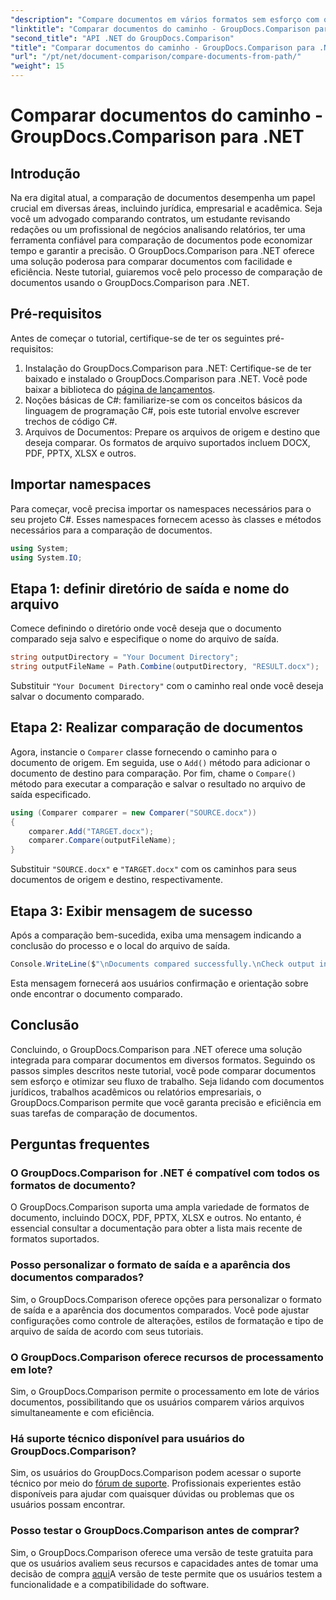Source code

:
 ```yaml
---
"description": "Compare documentos em vários formatos sem esforço com o GroupDocs.Comparison para .NET. Economize tempo e garanta precisão em tarefas jurídicas, acadêmicas e comerciais."
"linktitle": "Comparar documentos do caminho - GroupDocs.Comparison para .NET"
"second_title": "API .NET do GroupDocs.Comparison"
"title": "Comparar documentos do caminho - GroupDocs.Comparison para .NET"
"url": "/pt/net/document-comparison/compare-documents-from-path/"
"weight": 15
---
```


# Comparar documentos do caminho - GroupDocs.Comparison para .NET

## Introdução
Na era digital atual, a comparação de documentos desempenha um papel crucial em diversas áreas, incluindo jurídica, empresarial e acadêmica. Seja você um advogado comparando contratos, um estudante revisando redações ou um profissional de negócios analisando relatórios, ter uma ferramenta confiável para comparação de documentos pode economizar tempo e garantir a precisão. O GroupDocs.Comparison para .NET oferece uma solução poderosa para comparar documentos com facilidade e eficiência. Neste tutorial, guiaremos você pelo processo de comparação de documentos usando o GroupDocs.Comparison para .NET.
## Pré-requisitos
Antes de começar o tutorial, certifique-se de ter os seguintes pré-requisitos:
1. Instalação do GroupDocs.Comparison para .NET: Certifique-se de ter baixado e instalado o GroupDocs.Comparison para .NET. Você pode baixar a biblioteca do [página de lançamentos](https://releases.groupdocs.com/comparison/net/).
2. Noções básicas de C#: familiarize-se com os conceitos básicos da linguagem de programação C#, pois este tutorial envolve escrever trechos de código C#.
3. Arquivos de Documentos: Prepare os arquivos de origem e destino que deseja comparar. Os formatos de arquivo suportados incluem DOCX, PDF, PPTX, XLSX e outros.

## Importar namespaces
Para começar, você precisa importar os namespaces necessários para o seu projeto C#. Esses namespaces fornecem acesso às classes e métodos necessários para a comparação de documentos.
```csharp
using System;
using System.IO;
```
## Etapa 1: definir diretório de saída e nome do arquivo
Comece definindo o diretório onde você deseja que o documento comparado seja salvo e especifique o nome do arquivo de saída.
```csharp
string outputDirectory = "Your Document Directory";
string outputFileName = Path.Combine(outputDirectory, "RESULT.docx");
```
Substituir `"Your Document Directory"` com o caminho real onde você deseja salvar o documento comparado.
## Etapa 2: Realizar comparação de documentos
Agora, instancie o `Comparer` classe fornecendo o caminho para o documento de origem. Em seguida, use o `Add()` método para adicionar o documento de destino para comparação. Por fim, chame o `Compare()` método para executar a comparação e salvar o resultado no arquivo de saída especificado.
```csharp
using (Comparer comparer = new Comparer("SOURCE.docx"))
{
    comparer.Add("TARGET.docx");
    comparer.Compare(outputFileName);
}
```
Substituir `"SOURCE.docx"` e `"TARGET.docx"` com os caminhos para seus documentos de origem e destino, respectivamente.
## Etapa 3: Exibir mensagem de sucesso
Após a comparação bem-sucedida, exiba uma mensagem indicando a conclusão do processo e o local do arquivo de saída.
```csharp
Console.WriteLine($"\nDocuments compared successfully.\nCheck output in {outputDirectory}.");
```
Esta mensagem fornecerá aos usuários confirmação e orientação sobre onde encontrar o documento comparado.

## Conclusão
Concluindo, o GroupDocs.Comparison para .NET oferece uma solução integrada para comparar documentos em diversos formatos. Seguindo os passos simples descritos neste tutorial, você pode comparar documentos sem esforço e otimizar seu fluxo de trabalho. Seja lidando com documentos jurídicos, trabalhos acadêmicos ou relatórios empresariais, o GroupDocs.Comparison permite que você garanta precisão e eficiência em suas tarefas de comparação de documentos.
## Perguntas frequentes
### O GroupDocs.Comparison for .NET é compatível com todos os formatos de documento?
O GroupDocs.Comparison suporta uma ampla variedade de formatos de documento, incluindo DOCX, PDF, PPTX, XLSX e outros. No entanto, é essencial consultar a documentação para obter a lista mais recente de formatos suportados.
### Posso personalizar o formato de saída e a aparência dos documentos comparados?
Sim, o GroupDocs.Comparison oferece opções para personalizar o formato de saída e a aparência dos documentos comparados. Você pode ajustar configurações como controle de alterações, estilos de formatação e tipo de arquivo de saída de acordo com seus tutoriais.
### O GroupDocs.Comparison oferece recursos de processamento em lote?
Sim, o GroupDocs.Comparison permite o processamento em lote de vários documentos, possibilitando que os usuários comparem vários arquivos simultaneamente e com eficiência.
### Há suporte técnico disponível para usuários do GroupDocs.Comparison?
Sim, os usuários do GroupDocs.Comparison podem acessar o suporte técnico por meio do [fórum de suporte](https://forum.groupdocs.com/c/comparison/12). Profissionais experientes estão disponíveis para ajudar com quaisquer dúvidas ou problemas que os usuários possam encontrar.
### Posso testar o GroupDocs.Comparison antes de comprar?
Sim, o GroupDocs.Comparison oferece uma versão de teste gratuita para que os usuários avaliem seus recursos e capacidades antes de tomar uma decisão de compra [aqui](https://releases.groupdocs.com/)A versão de teste permite que os usuários testem a funcionalidade e a compatibilidade do software.
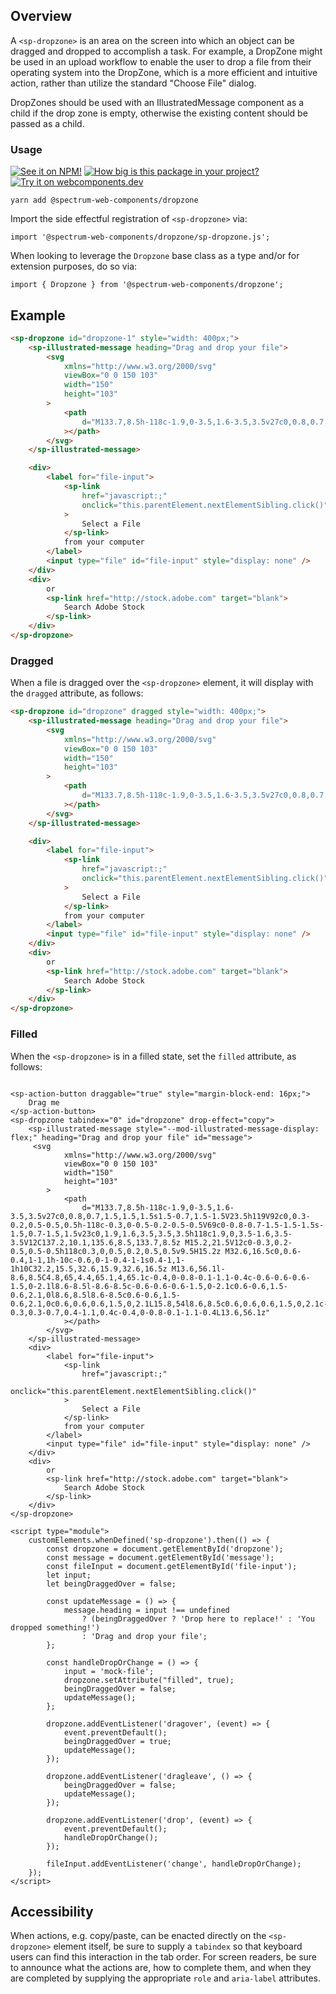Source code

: ## Overview

A `<sp-dropzone>` is an area on the screen into which an object can be dragged and dropped to accomplish a task. For example, a DropZone might be used in an upload workflow to enable the user to drop a file from their operating system into the DropZone, which is a more efficient and intuitive action, rather than utilize the standard "Choose File" dialog.

DropZones should be used with an IllustratedMessage component as a child if the drop zone is empty, otherwise the existing content should be passed as a child.

### Usage

[![See it on NPM!](https://img.shields.io/npm/v/@spectrum-web-components/dropzone?style=for-the-badge)](https://www.npmjs.com/package/@spectrum-web-components/dropzone)
[![How big is this package in your project?](https://img.shields.io/bundlephobia/minzip/@spectrum-web-components/dropzone?style=for-the-badge)](https://bundlephobia.com/result?p=@spectrum-web-components/dropzone)
[![Try it on webcomponents.dev](https://img.shields.io/badge/Try%20it%20on-webcomponents.dev-green?style=for-the-badge)](https://webcomponents.dev/edit/collection/fO75441E1Q5ZlI0e9pgq/yoQJtdPFBCH1UG3Qsicc/src/index.ts)

```
yarn add @spectrum-web-components/dropzone
```

Import the side effectful registration of `<sp-dropzone>` via:

```
import '@spectrum-web-components/dropzone/sp-dropzone.js';
```

When looking to leverage the `Dropzone` base class as a type and/or for extension purposes, do so via:

```
import { Dropzone } from '@spectrum-web-components/dropzone';
```

## Example

```html
<sp-dropzone id="dropzone-1" style="width: 400px;">
    <sp-illustrated-message heading="Drag and drop your file">
        <svg
            xmlns="http://www.w3.org/2000/svg"
            viewBox="0 0 150 103"
            width="150"
            height="103"
        >
            <path
                d="M133.7,8.5h-118c-1.9,0-3.5,1.6-3.5,3.5v27c0,0.8,0.7,1.5,1.5,1.5s1.5-0.7,1.5-1.5V23.5h119V92c0,0.3-0.2,0.5-0.5,0.5h-118c-0.3,0-0.5-0.2-0.5-0.5V69c0-0.8-0.7-1.5-1.5-1.5s-1.5,0.7-1.5,1.5v23c0,1.9,1.6,3.5,3.5,3.5h118c1.9,0,3.5-1.6,3.5-3.5V12C137.2,10.1,135.6,8.5,133.7,8.5z M15.2,21.5V12c0-0.3,0.2-0.5,0.5-0.5h118c0.3,0,0.5,0.2,0.5,0.5v9.5H15.2z M32.6,16.5c0,0.6-0.4,1-1,1h-10c-0.6,0-1-0.4-1-1s0.4-1,1-1h10C32.2,15.5,32.6,15.9,32.6,16.5z M13.6,56.1l-8.6,8.5C4.8,65,4.4,65.1,4,65.1c-0.4,0-0.8-0.1-1.1-0.4c-0.6-0.6-0.6-1.5,0-2.1l8.6-8.5l-8.6-8.5c-0.6-0.6-0.6-1.5,0-2.1c0.6-0.6,1.5-0.6,2.1,0l8.6,8.5l8.6-8.5c0.6-0.6,1.5-0.6,2.1,0c0.6,0.6,0.6,1.5,0,2.1L15.8,54l8.6,8.5c0.6,0.6,0.6,1.5,0,2.1c-0.3,0.3-0.7,0.4-1.1,0.4c-0.4,0-0.8-0.1-1.1-0.4L13.6,56.1z"
            ></path>
        </svg>
    </sp-illustrated-message>

    <div>
        <label for="file-input">
            <sp-link
                href="javascript:;"
                onclick="this.parentElement.nextElementSibling.click()"
            >
                Select a File
            </sp-link>
            from your computer
        </label>
        <input type="file" id="file-input" style="display: none" />
    </div>
    <div>
        or
        <sp-link href="http://stock.adobe.com" target="blank">
            Search Adobe Stock
        </sp-link>
    </div>
</sp-dropzone>
```

### Dragged

When a file is dragged over the `<sp-dropzone>` element, it will display with the `dragged` attribute, as follows:

```html
<sp-dropzone id="dropzone" dragged style="width: 400px;">
    <sp-illustrated-message heading="Drag and drop your file">
        <svg
            xmlns="http://www.w3.org/2000/svg"
            viewBox="0 0 150 103"
            width="150"
            height="103"
        >
            <path
                d="M133.7,8.5h-118c-1.9,0-3.5,1.6-3.5,3.5v27c0,0.8,0.7,1.5,1.5,1.5s1.5-0.7,1.5-1.5V23.5h119V92c0,0.3-0.2,0.5-0.5,0.5h-118c-0.3,0-0.5-0.2-0.5-0.5V69c0-0.8-0.7-1.5-1.5-1.5s-1.5,0.7-1.5,1.5v23c0,1.9,1.6,3.5,3.5,3.5h118c1.9,0,3.5-1.6,3.5-3.5V12C137.2,10.1,135.6,8.5,133.7,8.5z M15.2,21.5V12c0-0.3,0.2-0.5,0.5-0.5h118c0.3,0,0.5,0.2,0.5,0.5v9.5H15.2z M32.6,16.5c0,0.6-0.4,1-1,1h-10c-0.6,0-1-0.4-1-1s0.4-1,1-1h10C32.2,15.5,32.6,15.9,32.6,16.5z M13.6,56.1l-8.6,8.5C4.8,65,4.4,65.1,4,65.1c-0.4,0-0.8-0.1-1.1-0.4c-0.6-0.6-0.6-1.5,0-2.1l8.6-8.5l-8.6-8.5c-0.6-0.6-0.6-1.5,0-2.1c0.6-0.6,1.5-0.6,2.1,0l8.6,8.5l8.6-8.5c0.6-0.6,1.5-0.6,2.1,0c0.6,0.6,0.6,1.5,0,2.1L15.8,54l8.6,8.5c0.6,0.6,0.6,1.5,0,2.1c-0.3,0.3-0.7,0.4-1.1,0.4c-0.4,0-0.8-0.1-1.1-0.4L13.6,56.1z"
            ></path>
        </svg>
    </sp-illustrated-message>

    <div>
        <label for="file-input">
            <sp-link
                href="javascript:;"
                onclick="this.parentElement.nextElementSibling.click()"
            >
                Select a File
            </sp-link>
            from your computer
        </label>
        <input type="file" id="file-input" style="display: none" />
    </div>
    <div>
        or
        <sp-link href="http://stock.adobe.com" target="blank">
            Search Adobe Stock
        </sp-link>
    </div>
</sp-dropzone>
```

### Filled

When the `<sp-dropzone>` is in a filled state, set the `filled` attribute, as follows:

```html-live

<sp-action-button draggable="true" style="margin-block-end: 16px;">
    Drag me
</sp-action-button>
<sp-dropzone tabindex="0" id="dropzone" drop-effect="copy">
    <sp-illustrated-message style="--mod-illustrated-message-display: flex;" heading="Drag and drop your file" id="message">
     <svg
            xmlns="http://www.w3.org/2000/svg"
            viewBox="0 0 150 103"
            width="150"
            height="103"
        >
            <path
                d="M133.7,8.5h-118c-1.9,0-3.5,1.6-3.5,3.5v27c0,0.8,0.7,1.5,1.5,1.5s1.5-0.7,1.5-1.5V23.5h119V92c0,0.3-0.2,0.5-0.5,0.5h-118c-0.3,0-0.5-0.2-0.5-0.5V69c0-0.8-0.7-1.5-1.5-1.5s-1.5,0.7-1.5,1.5v23c0,1.9,1.6,3.5,3.5,3.5h118c1.9,0,3.5-1.6,3.5-3.5V12C137.2,10.1,135.6,8.5,133.7,8.5z M15.2,21.5V12c0-0.3,0.2-0.5,0.5-0.5h118c0.3,0,0.5,0.2,0.5,0.5v9.5H15.2z M32.6,16.5c0,0.6-0.4,1-1,1h-10c-0.6,0-1-0.4-1-1s0.4-1,1-1h10C32.2,15.5,32.6,15.9,32.6,16.5z M13.6,56.1l-8.6,8.5C4.8,65,4.4,65.1,4,65.1c-0.4,0-0.8-0.1-1.1-0.4c-0.6-0.6-0.6-1.5,0-2.1l8.6-8.5l-8.6-8.5c-0.6-0.6-0.6-1.5,0-2.1c0.6-0.6,1.5-0.6,2.1,0l8.6,8.5l8.6-8.5c0.6-0.6,1.5-0.6,2.1,0c0.6,0.6,0.6,1.5,0,2.1L15.8,54l8.6,8.5c0.6,0.6,0.6,1.5,0,2.1c-0.3,0.3-0.7,0.4-1.1,0.4c-0.4,0-0.8-0.1-1.1-0.4L13.6,56.1z"
            ></path>
        </svg>
    </sp-illustrated-message>
    <div>
        <label for="file-input">
            <sp-link
                href="javascript:;"
                onclick="this.parentElement.nextElementSibling.click()"
            >
                Select a File
            </sp-link>
            from your computer
        </label>
        <input type="file" id="file-input" style="display: none" />
    </div>
    <div>
        or
        <sp-link href="http://stock.adobe.com" target="blank">
            Search Adobe Stock
        </sp-link>
    </div>
</sp-dropzone>

<script type="module">
    customElements.whenDefined('sp-dropzone').then(() => {
        const dropzone = document.getElementById('dropzone');
        const message = document.getElementById('message');
        const fileInput = document.getElementById('file-input');
        let input;
        let beingDraggedOver = false;

        const updateMessage = () => {
            message.heading = input !== undefined
                ? (beingDraggedOver ? 'Drop here to replace!' : 'You dropped something!')
                : 'Drag and drop your file';
        };

        const handleDropOrChange = () => {
            input = 'mock-file';
            dropzone.setAttribute("filled", true);
            beingDraggedOver = false;
            updateMessage();
        };

        dropzone.addEventListener('dragover', (event) => {
            event.preventDefault();
            beingDraggedOver = true;
            updateMessage();
        });

        dropzone.addEventListener('dragleave', () => {
            beingDraggedOver = false;
            updateMessage();
        });

        dropzone.addEventListener('drop', (event) => {
            event.preventDefault();
            handleDropOrChange();
        });

        fileInput.addEventListener('change', handleDropOrChange);
    });
</script>

```

<script type="module">
    customElements.whenDefined('sp-dropzone').then(() => {
        const dropzone = document.getElementById('dropzone');
        const message = document.getElementById('message');
        const fileInput = document.getElementById('file-input');
        let input;
        let beingDraggedOver = false;

        const updateMessage = () => {
            message.heading = input !== undefined
                ? (beingDraggedOver ? 'Drop here to replace!' : 'You dropped something!')
                : 'Drag and drop your file';
        };

        const handleDropOrChange = () => {
            input = 'mock-file';
            dropzone.setAttribute("filled", true);
            beingDraggedOver = false;
            updateMessage();
        };

        dropzone.addEventListener('dragover', (event) => {
            event.preventDefault();
            beingDraggedOver = true;
            updateMessage();
        });

        dropzone.addEventListener('dragleave', () => {
            beingDraggedOver = false;
            updateMessage();
        });

        dropzone.addEventListener('drop', (event) => {
            event.preventDefault();
            handleDropOrChange();
        });

        fileInput.addEventListener('change', handleDropOrChange);
    });
</script>

## Accessibility

When actions, e.g. copy/paste, can be enacted directly on the `<sp-dropzone>` element itself, be sure to supply a `tabindex` so that keyboard users can find this interaction in the tab order. For screen readers, be sure to announce what the actions are, how to complete them, and when they are completed by supplying the appropriate `role` and `aria-label` attributes.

# TRY IT:
Nothing but the lines from the first line of the listing above to the line containing "1. Instalação do" should appear in the answer, each one exact and with no pictures.

# EXERCISE OUTPUT:
Source code

:
 ```yaml
---
"description": "Compare documentos em vários formatos sem esforço com o GroupDocs.Comparison para .NET. Economize tempo e garanta precisão em tarefas jurídicas, acadêmicas e comerciais."
"linktitle": "Comparar documentos do caminho - GroupDocs.Comparison para .NET"
"second_title": "API .NET do GroupDocs.Comparison"
"title": "Comparar documentos do caminho - GroupDocs.Comparison para .NET"
"url": "/pt/net/document-comparison/compare-documents-from-path/"
"weight": 15
---
```


# Comparar documentos do caminho - GroupDocs.Comparison para .NET

## Introdução
Na era digital atual, a comparação de documentos desempenha um papel crucial em diversas áreas, incluindo jurídica, empresarial e acadêmica. Seja você um advogado comparando contratos, um estudante revisando redações ou um profissional de negócios analisando relatórios, ter uma ferramenta confiável para comparação de documentos pode economizar tempo e garantir a precisão. O GroupDocs.Comparison para .NET oferece uma solução poderosa para comparar documentos com facilidade e eficiência. Neste tutorial, guiaremos você pelo processo de comparação de documentos usando o GroupDocs.Comparison para .NET.
## Pré-requisitos
Antes de começar o tutorial, certifique-se de ter os seguintes pré-requisitos:
1. Instalação do GroupDocs.Comparison para .NET: Certifique-se de ter baixado e instalado o GroupDocs.Comparison para .NET. Você pode baixar a biblioteca do [página de lançamentos](https://releases.groupdocs.com/comparison/net/).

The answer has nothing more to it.